• WHAT YOU HAVE TO DO: Go through the entries below, tally each line that has the word "true", and give only the total.

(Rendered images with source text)

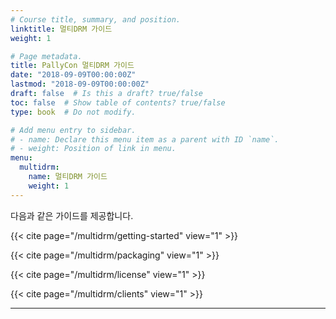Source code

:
```yaml
---
# Course title, summary, and position.
linktitle: 멀티DRM 가이드
weight: 1

# Page metadata.
title: PallyCon 멀티DRM 가이드
date: "2018-09-09T00:00:00Z"
lastmod: "2018-09-09T00:00:00Z"
draft: false  # Is this a draft? true/false
toc: false  # Show table of contents? true/false
type: book  # Do not modify.

# Add menu entry to sidebar.
# - name: Declare this menu item as a parent with ID `name`.
# - weight: Position of link in menu.
menu:
  multidrm:
    name: 멀티DRM 가이드
    weight: 1
---
```


다음과 같은 가이드를 제공합니다.

{{< cite page="/multidrm/getting-started" view="1" >}}

{{< cite page="/multidrm/packaging" view="1" >}}

{{< cite page="/multidrm/license" view="1" >}}

{{< cite page="/multidrm/clients" view="1" >}}

---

• TASK RESULT: 2